Saturday, September 23, 2017

Standalone Timesaver puzzle using Raspberry Pi3 + JMRI + Engine Driver

The Timesaver module forms the heart of the Greenly Northern, my office layout. Today I pulled it from storage where it had been since a desk move left me with no space to set up the trains to much sadness in the team. My current desk location has sufficient space along the window sill to do something with trains again. I cleaned the tracks, rearranged electrical hook-ups a bit, and a short while later the little GE 70-toner was up and running again.

For the puzzle web page to work, I need a computer nearby. Everyone has a smart phone, but I can't guarantee Internet connectivity to my server at home. Also, many switching moves take time, so the screen saver turns on while we run the train and having to unlock the phone all the time to plan the next move is annoying.

What if I used the phone to operate the train? Been there, done that. JMRI  and Engine Driver are well-known solutions for that. I already have the NCE USB adapter for use with my NCE PowerCab. Connect that to a computer and Wifi, and we're done. However, I can't just connect anything I want to the office network at work.

So, the whole thing needs to be stand-alone. The Raspberry Pi 3 with built-in Wifi came out last year and fills that gap nicely.

Here's a quick overview of what I did. If you are unsure how to do any of the steps: I generally followed instructions I found on the Web as needed.

I started with the Raspberry Pi 3, installed Raspian and ran through the usual system upgrades. Next I installed the hostapd and dnsmasq packages. I switched wlan0 to static configuration, and configured hostapd to use wlan0 for the Access Point and serve up the SSID "GreenlyNorthern". I configured dnsmasq to serve DHCP on wlan0. It's a good idea to use a private IP range, e.g. for wlan0. After a reboot I had my own private Wifi network hosted on the Raspberry Pi 3.

Moving on to JMRI. I downloaded the lastest production version of JMRI, ran PanelPro and configured it to use the NCE USB interface, as well as start both the Web Server and WiThrottle Server automatically. I added the switcher engine to the JMRI engine roster, taking care to make the function button assignments reflect reality.

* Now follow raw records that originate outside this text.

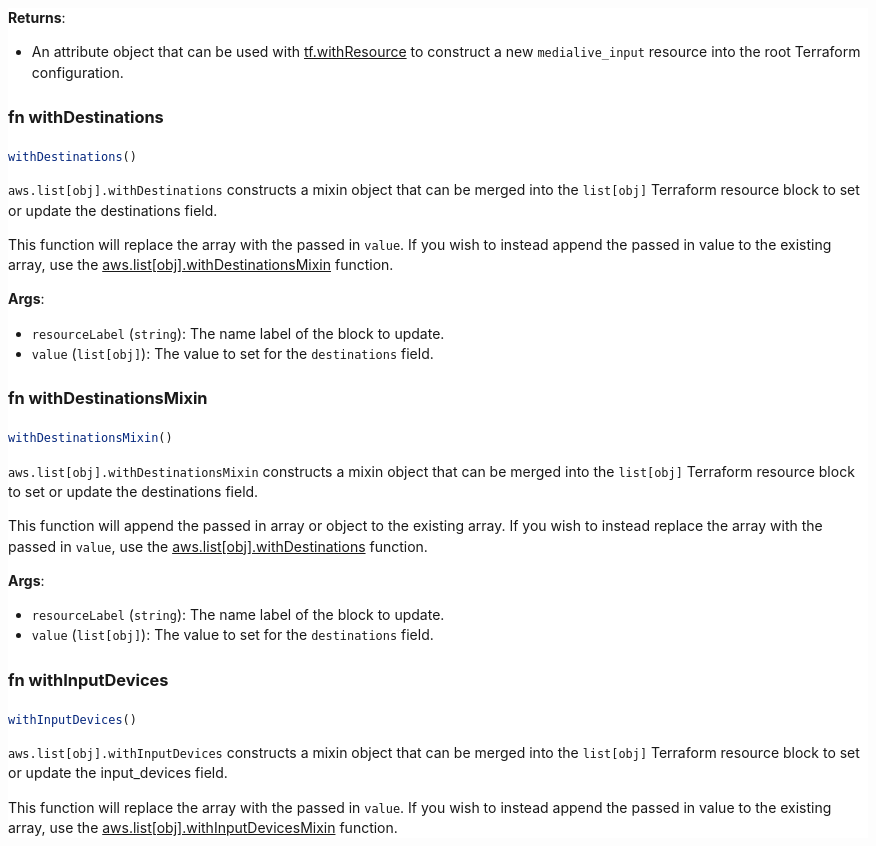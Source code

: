 **Returns**:
  - An attribute object that can be used with [tf.withResource](https://github.com/tf-libsonnet/core/tree/main/docs#fn-withresource) to construct a new `medialive_input` resource into the root Terraform configuration.


### fn withDestinations

```ts
withDestinations()
```

`aws.list[obj].withDestinations` constructs a mixin object that can be merged into the `list[obj]`
Terraform resource block to set or update the destinations field.

This function will replace the array with the passed in `value`. If you wish to instead append the
passed in value to the existing array, use the [aws.list[obj].withDestinationsMixin](TODO) function.


**Args**:
  - `resourceLabel` (`string`): The name label of the block to update.
  - `value` (`list[obj]`): The value to set for the `destinations` field.


### fn withDestinationsMixin

```ts
withDestinationsMixin()
```

`aws.list[obj].withDestinationsMixin` constructs a mixin object that can be merged into the `list[obj]`
Terraform resource block to set or update the destinations field.

This function will append the passed in array or object to the existing array. If you wish
to instead replace the array with the passed in `value`, use the [aws.list[obj].withDestinations](TODO)
function.


**Args**:
  - `resourceLabel` (`string`): The name label of the block to update.
  - `value` (`list[obj]`): The value to set for the `destinations` field.


### fn withInputDevices

```ts
withInputDevices()
```

`aws.list[obj].withInputDevices` constructs a mixin object that can be merged into the `list[obj]`
Terraform resource block to set or update the input_devices field.

This function will replace the array with the passed in `value`. If you wish to instead append the
passed in value to the existing array, use the [aws.list[obj].withInputDevicesMixin](TODO) function.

I added JMRI/PanelPro to the program list in /home/pi/.config/lxsession/autostart, so that JMRI starts as soon as the user pi logs in after boot, which is the default behavior for a Raspberry Pi setup.

On the next reboot I could take my smart phone, connect to the GreenlyNorthern wifi network, start Engine Driver, select the Greenly Northern layout, select the switcher engine from the roster, and control the switcher from the smart phone.

The last piece of the puzzle was adding the Timesaver puzzle web page to the Engine Driver Web pane. I installed lighttpd on the Raspberry Pi 3 and configured it to run the little Python script that produces the puzzle Web page. That required adding a scriptalias entry to map /cgi-bin/ to /usr/lib/cgi-bin where I copied my script, and assign /usr/bin/python to run .py scripts. You can enable the debian documentation config snippet in lighttpd to get the settings, or just add them to the cgi config snippet under /etc/lighttpd/.

Finally, I added a link to the puzzle script (e.g. , there's no DNS in this wifi network) to the main web page served up by the JMRI Web Server.

Next I changed the preferences for Engine Driver on my phone to show the Web pane on the throttle window and only use one throttle. Engine Driver loads the JMRI web page by default, so a tap on the puzzle link is all that's needed to get the puzzle shown on the lower half of the Engine Driver screen. The upper half has the throttle.

I'm using an old Android phone as throttle in this picture. I don't know whether a similar trick can be done with the WiThrottle app on the iPhone.
The general approach works just as well with JMRI's web throttle from any Web-capable device, by embedding the puzzle on a web throttle page. Use e.g. an iframe, but pretty much anything goes, including creating the puzzle generator in Javascript.